From the entries that follow, reproduce exactly and only the lines from the line with "edit file django.conf with;" to the line with "to test your nginx syntax;", endpoints included.

=-=-=-=-=

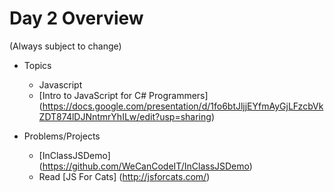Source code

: # Day 2 Overview

(Always subject to change)

- Topics
  - Javascript
  - [Intro to JavaScript for C# Programmers] (https://docs.google.com/presentation/d/1fo6btJljjEYfmAyGjLFzcbVkZDT874lDJNntmrYhILw/edit?usp=sharing)
  
- Problems/Projects
  - [InClassJSDemo] (https://github.com/WeCanCodeIT/InClassJSDemo)
  - Read [JS For Cats] (http://jsforcats.com/)
  

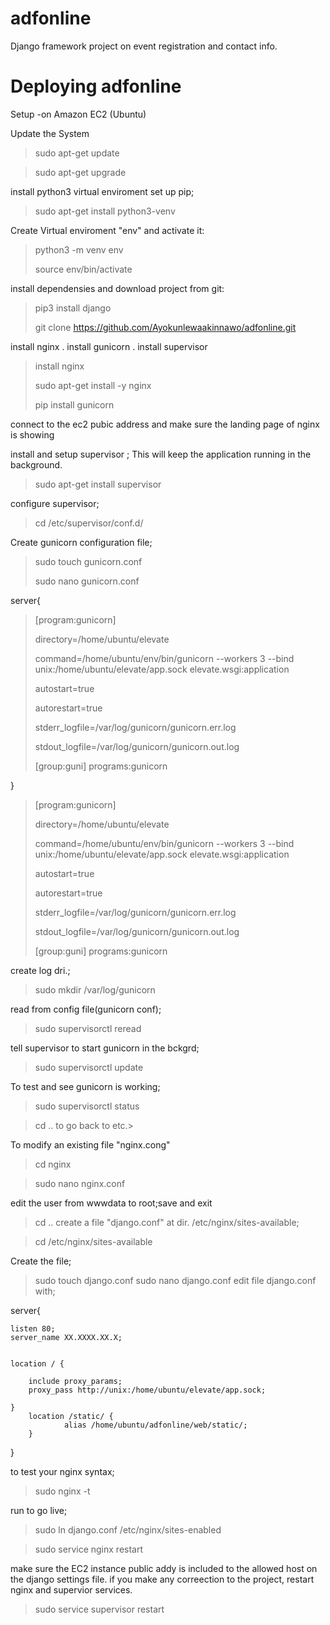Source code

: # adfonline
Django framework project on event registration and contact info.
# Deploying adfonline 
Setup -on Amazon EC2 (Ubuntu)

Update the System

>sudo apt-get update

>sudo apt-get upgrade
>
install python3 virtual enviroment set up pip;

>sudo apt-get install python3-venv
>
Create Virtual enviroment "env" and activate it:

>python3 -m venv env
>
>source env/bin/activate
>
install dependensies and download project from git:

>pip3 install django
>
>git clone https://github.com/Ayokunlewaakinnawo/adfonline.git
>

install nginx
.
install gunicorn
.
install supervisor

>install nginx
>
>sudo apt-get install -y nginx
>
>pip install gunicorn
>
>

connect to the ec2 pubic address and make sure the landing page of nginx is showing

install and setup supervisor ; This will keep the application running in the background.


>sudo apt-get install supervisor
>
configure supervisor;

>cd /etc/supervisor/conf.d/

Create gunicorn configuration file;
>
>sudo touch gunicorn.conf
>
>sudo nano gunicorn.conf




server{
>[program:gunicorn]
>
>directory=/home/ubuntu/elevate
>
>command=/home/ubuntu/env/bin/gunicorn --workers 3 --bind unix:/home/ubuntu/elevate/app.sock elevate.wsgi:application  
>
>autostart=true
>
>autorestart=true
>
>stderr_logfile=/var/log/gunicorn/gunicorn.err.log
>
>stdout_logfile=/var/log/gunicorn/gunicorn.out.log
>
>
>[group:guni]
>programs:gunicorn
>
}

>[program:gunicorn]
>
>directory=/home/ubuntu/elevate
>
>command=/home/ubuntu/env/bin/gunicorn --workers 3 --bind unix:/home/ubuntu/elevate/app.sock elevate.wsgi:application  
>
>autostart=true
>
>autorestart=true
>
>stderr_logfile=/var/log/gunicorn/gunicorn.err.log
>
>stdout_logfile=/var/log/gunicorn/gunicorn.out.log
>
>
>[group:guni]
>programs:gunicorn
>


create log dri.;
>sudo mkdir /var/log/gunicorn

read from config file(gunicorn conf);

>sudo supervisorctl reread

tell supervisor to start gunicorn in the bckgrd;

>sudo supervisorctl update

To test and see gunicorn is working;

>sudo supervisorctl status



>cd .. to go back to etc.>

To modify an existing file "nginx.cong"
>cd nginx

>sudo nano nginx.conf

edit the user from wwwdata to root;save and exit

>cd ..
>create a file "django.conf" at dir. /etc/nginx/sites-available;

>cd  /etc/nginx/sites-available

Create the file;

>sudo touch django.conf
>sudo nano django.conf
edit file django.conf with;





server{

	listen 80;
	server_name XX.XXXX.XX.X;

	
	location / {

		include proxy_params;
		proxy_pass http://unix:/home/ubuntu/elevate/app.sock;

	}
        location /static/ {
                alias /home/ubuntu/adfonline/web/static/;
        }

}




to test your nginx syntax;

>sudo nginx -t
>
run to go live;

>sudo ln django.conf /etc/nginx/sites-enabled 
>

>sudo service nginx restart

make sure the EC2 instance public addy is included to the allowed host on the django settings file. if you make any correection to the project, restart nginx and supervior services.

>sudo service supervisor restart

=-=-=-=-=

*Result*:
edit file django.conf with;





server{

	listen 80;
	server_name XX.XXXX.XX.X;

	
	location / {

		include proxy_params;
		proxy_pass http://unix:/home/ubuntu/elevate/app.sock;

	}
        location /static/ {
                alias /home/ubuntu/adfonline/web/static/;
        }

}




to test your nginx syntax;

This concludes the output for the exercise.